▶ Problem details
Transcribe the data exactly, omitting whatever pictures it holds.

···

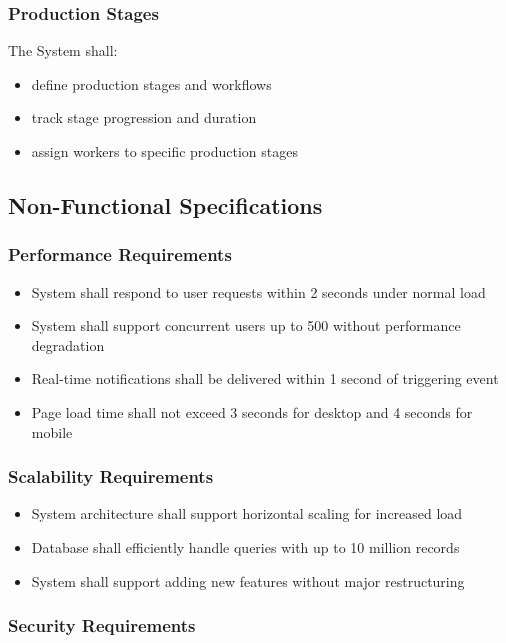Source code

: \subsubsection{Production Stages}
The System shall:
\begin{itemize}
    \item define production stages and workflows
    \item track stage progression and duration
    \item assign workers to specific production stages
\end{itemize}

\subsection{Non-Functional Specifications}
\label{sec:non-functional-specs}

\subsubsection{Performance Requirements}

\begin{itemize}
    \item System shall respond to user requests within 2 seconds under normal load
    \item System shall support concurrent users up to 500 without performance degradation
    \item Real-time notifications shall be delivered within 1 second of triggering event
    \item Page load time shall not exceed 3 seconds for desktop and 4 seconds for mobile
\end{itemize}

\subsubsection{Scalability Requirements}

\begin{itemize}
    \item System architecture shall support horizontal scaling for increased load
    \item Database shall efficiently handle queries with up to 10 million records
    \item System shall support adding new features without major restructuring
\end{itemize}

\subsubsection{Security Requirements}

···

▶ Exercise response
Source code

: \subsubsection{Production Stages}
The System shall:
\begin{itemize}
    \item define production stages and workflows
    \item track stage progression and duration
    \item assign workers to specific production stages
\end{itemize}

\subsection{Non-Functional Specifications}
\label{sec:non-functional-specs}

\subsubsection{Performance Requirements}

\begin{itemize}
    \item System shall respond to user requests within 2 seconds under normal load
    \item System shall support concurrent users up to 500 without performance degradation
    \item Real-time notifications shall be delivered within 1 second of triggering event
    \item Page load time shall not exceed 3 seconds for desktop and 4 seconds for mobile
\end{itemize}

\subsubsection{Scalability Requirements}

\begin{itemize}
    \item System architecture shall support horizontal scaling for increased load
    \item Database shall efficiently handle queries with up to 10 million records
    \item System shall support adding new features without major restructuring
\end{itemize}

\subsubsection{Security Requirements}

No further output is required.